Keep in mind: combining an open mind with informed skepticism is tough work. Discovering lots of new ideas and opinions is cognitively taxing. Different ideas, especially ones that challenge our deeply-held beliefs (sometimes beliefs we didn't even know we had) can leave us feeling upset, frustrated, and unsettled. It feels like getting the rug yanked out from under you. If you feel this way, it's okay! It takes courage and perseverance to tackle this mental work, and you are up to the task.

It's tempting to automatically reject things that make us feel frustrated. If you stay aware of your own thoughts and feelings, you'll be better able to navigate this. 

Here are some questions for reflection. You might find it useful to write your thoughts down as you work through them.

  • Am I part of this audience or an outsider?
  • Are this writer’s basic values, beliefs, and assumptions similar to or different from my own? (How does this writer’s worldview accord with mine?)
  • How do I respond to this text? (Will I go along with or challenge what this text is presenting? How has it changed my thinking?)
  • How will I be able to use what I have learned from this text?

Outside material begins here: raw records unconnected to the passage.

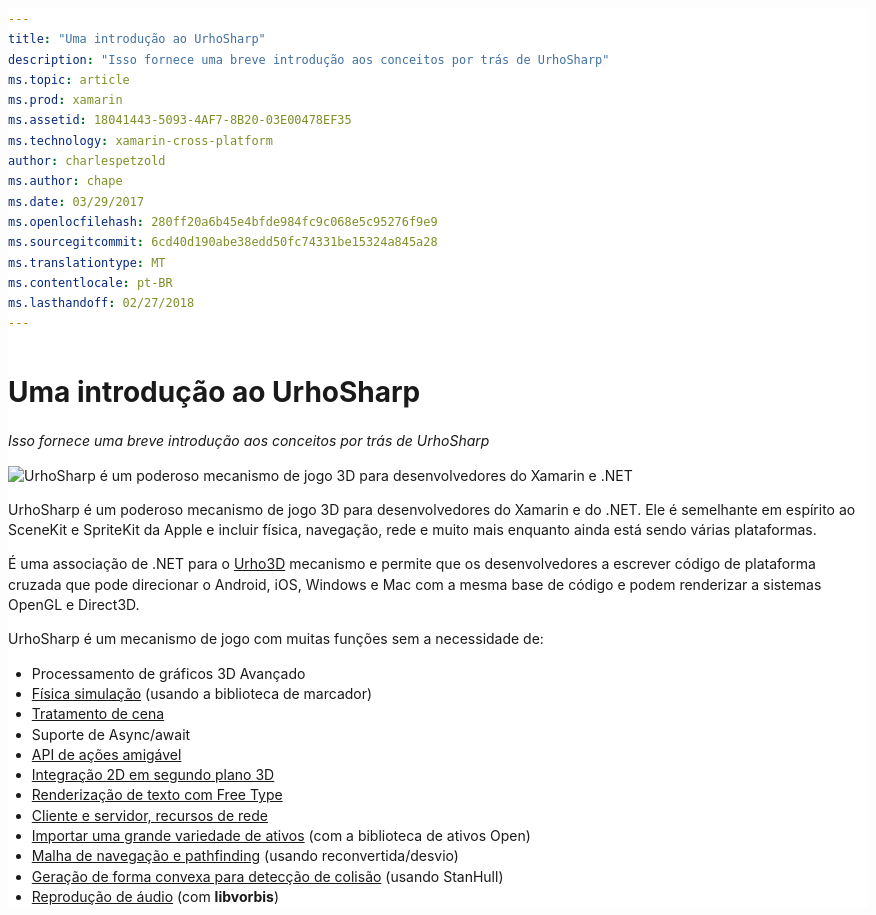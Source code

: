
 ```yaml
---
title: "Uma introdução ao UrhoSharp"
description: "Isso fornece uma breve introdução aos conceitos por trás de UrhoSharp"
ms.topic: article
ms.prod: xamarin
ms.assetid: 18041443-5093-4AF7-8B20-03E00478EF35
ms.technology: xamarin-cross-platform
author: charlespetzold
ms.author: chape
ms.date: 03/29/2017
ms.openlocfilehash: 280ff20a6b45e4bfde984fc9c068e5c95276f9e9
ms.sourcegitcommit: 6cd40d190abe38edd50fc74331be15324a845a28
ms.translationtype: MT
ms.contentlocale: pt-BR
ms.lasthandoff: 02/27/2018
---
```

# <a name="an-introduction-to-urhosharp"></a>Uma introdução ao UrhoSharp

_Isso fornece uma breve introdução aos conceitos por trás de UrhoSharp_

![](introduction-images/urhosharp-icon.png "UrhoSharp é um poderoso mecanismo de jogo 3D para desenvolvedores do Xamarin e .NET")

UrhoSharp é um poderoso mecanismo de jogo 3D para desenvolvedores do Xamarin e do .NET.  Ele é semelhante em espírito ao SceneKit e SpriteKit da Apple e incluir física, navegação, rede e muito mais enquanto ainda está sendo várias plataformas.

É uma associação de .NET para o [Urho3D](http://urho3d.github.io/) mecanismo e permite que os desenvolvedores a escrever código de plataforma cruzada que pode direcionar o Android, iOS, Windows e Mac com a mesma base de código e podem renderizar a sistemas OpenGL e Direct3D.

UrhoSharp é um mecanismo de jogo com muitas funções sem a necessidade de:

 - Processamento de gráficos 3D Avançado
- [Física simulação](https://developer.xamarin.com/api/namespace/Urho.Physics/) (usando a biblioteca de marcador)
- [Tratamento de cena](https://developer.xamarin.com/api/type/Urho.Scene/)
- Suporte de Async/await
- [API de ações amigável](https://developer.xamarin.com/api/namespace/Urho.Actions/)
- [Integração 2D em segundo plano 3D](https://developer.xamarin.com/api/namespace/Urho.Urho2D/)
- [Renderização de texto com Free Type](https://developer.xamarin.com/api/type/Urho.Gui.FontFaceFreeType/)
- [Cliente e servidor, recursos de rede](https://developer.xamarin.com/api/namespace/Urho.Network/)
- [Importar uma grande variedade de ativos](https://developer.xamarin.com/api/namespace/Urho.Resources/) (com a biblioteca de ativos Open)
- [Malha de navegação e pathfinding](https://developer.xamarin.com/api/namespace/Urho.Navigation/) (usando reconvertida/desvio)
- [Geração de forma convexa para detecção de colisão](https://developer.xamarin.com/api/type/Urho.Physics.CollisionShape/) (usando StanHull)
- [Reprodução de áudio](https://developer.xamarin.com/api/namespace/Urho.Audio/) (com **libvorbis**)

You don't have to go it alone, too! It can be really helpful to talk through your reactions to and questions about a source. Seek out a classmate, your roommate, a friend, your instructor, etc.

And of course, you can always ask a librarian!

Filter Bubbles

Filter Bubbles

Questions to Consider:

  • Are your news sources diverse?
  • How do you encounter viewpoints different from your own?
  • Can you listen and try to understand the other side?

Watch the Eli Pariser TED talk to learn more about the filter bubble effect. 
“Your filter bubble is your own personal, unique universe of information that you live in online. What’s in your filter bubble depends on who you are, and it depends on what you do. But you don’t decide what gets in — and more importantly, you don’t see what gets edited out,” he said.